▸ Assigned task: Could you retype every line of the data underneath without altering anything?

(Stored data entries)

%%

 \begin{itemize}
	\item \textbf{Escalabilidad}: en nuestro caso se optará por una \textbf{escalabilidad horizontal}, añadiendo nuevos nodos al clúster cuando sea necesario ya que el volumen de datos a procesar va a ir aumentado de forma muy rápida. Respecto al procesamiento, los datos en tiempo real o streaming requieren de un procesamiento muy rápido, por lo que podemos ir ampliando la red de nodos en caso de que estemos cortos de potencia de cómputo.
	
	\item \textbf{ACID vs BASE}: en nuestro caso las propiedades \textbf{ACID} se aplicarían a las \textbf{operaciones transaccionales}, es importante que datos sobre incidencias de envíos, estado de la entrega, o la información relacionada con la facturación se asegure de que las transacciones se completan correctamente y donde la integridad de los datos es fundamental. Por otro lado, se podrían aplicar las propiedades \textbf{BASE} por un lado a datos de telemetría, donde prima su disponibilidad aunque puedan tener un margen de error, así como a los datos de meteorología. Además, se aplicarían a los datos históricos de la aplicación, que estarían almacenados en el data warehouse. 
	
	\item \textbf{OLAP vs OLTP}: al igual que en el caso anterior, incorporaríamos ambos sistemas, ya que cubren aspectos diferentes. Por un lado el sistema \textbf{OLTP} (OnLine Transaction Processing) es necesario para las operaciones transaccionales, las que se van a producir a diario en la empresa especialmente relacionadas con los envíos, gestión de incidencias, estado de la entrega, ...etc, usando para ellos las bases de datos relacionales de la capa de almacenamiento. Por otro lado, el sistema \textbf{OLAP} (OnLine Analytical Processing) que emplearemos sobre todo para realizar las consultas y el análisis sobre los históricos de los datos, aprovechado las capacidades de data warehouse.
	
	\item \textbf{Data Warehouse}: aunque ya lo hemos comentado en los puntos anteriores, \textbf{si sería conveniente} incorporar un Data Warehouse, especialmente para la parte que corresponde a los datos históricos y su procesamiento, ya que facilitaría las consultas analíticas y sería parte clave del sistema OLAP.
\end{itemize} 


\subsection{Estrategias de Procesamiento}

%%

▸ Answer space:
 \begin{itemize}
	\item \textbf{Escalabilidad}: en nuestro caso se optará por una \textbf{escalabilidad horizontal}, añadiendo nuevos nodos al clúster cuando sea necesario ya que el volumen de datos a procesar va a ir aumentado de forma muy rápida. Respecto al procesamiento, los datos en tiempo real o streaming requieren de un procesamiento muy rápido, por lo que podemos ir ampliando la red de nodos en caso de que estemos cortos de potencia de cómputo.
	
	\item \textbf{ACID vs BASE}: en nuestro caso las propiedades \textbf{ACID} se aplicarían a las \textbf{operaciones transaccionales}, es importante que datos sobre incidencias de envíos, estado de la entrega, o la información relacionada con la facturación se asegure de que las transacciones se completan correctamente y donde la integridad de los datos es fundamental. Por otro lado, se podrían aplicar las propiedades \textbf{BASE} por un lado a datos de telemetría, donde prima su disponibilidad aunque puedan tener un margen de error, así como a los datos de meteorología. Además, se aplicarían a los datos históricos de la aplicación, que estarían almacenados en el data warehouse. 
	
	\item \textbf{OLAP vs OLTP}: al igual que en el caso anterior, incorporaríamos ambos sistemas, ya que cubren aspectos diferentes. Por un lado el sistema \textbf{OLTP} (OnLine Transaction Processing) es necesario para las operaciones transaccionales, las que se van a producir a diario en la empresa especialmente relacionadas con los envíos, gestión de incidencias, estado de la entrega, ...etc, usando para ellos las bases de datos relacionales de la capa de almacenamiento. Por otro lado, el sistema \textbf{OLAP} (OnLine Analytical Processing) que emplearemos sobre todo para realizar las consultas y el análisis sobre los históricos de los datos, aprovechado las capacidades de data warehouse.
	
	\item \textbf{Data Warehouse}: aunque ya lo hemos comentado en los puntos anteriores, \textbf{si sería conveniente} incorporar un Data Warehouse, especialmente para la parte que corresponde a los datos históricos y su procesamiento, ya que facilitaría las consultas analíticas y sería parte clave del sistema OLAP.
\end{itemize} 


\subsection{Estrategias de Procesamiento}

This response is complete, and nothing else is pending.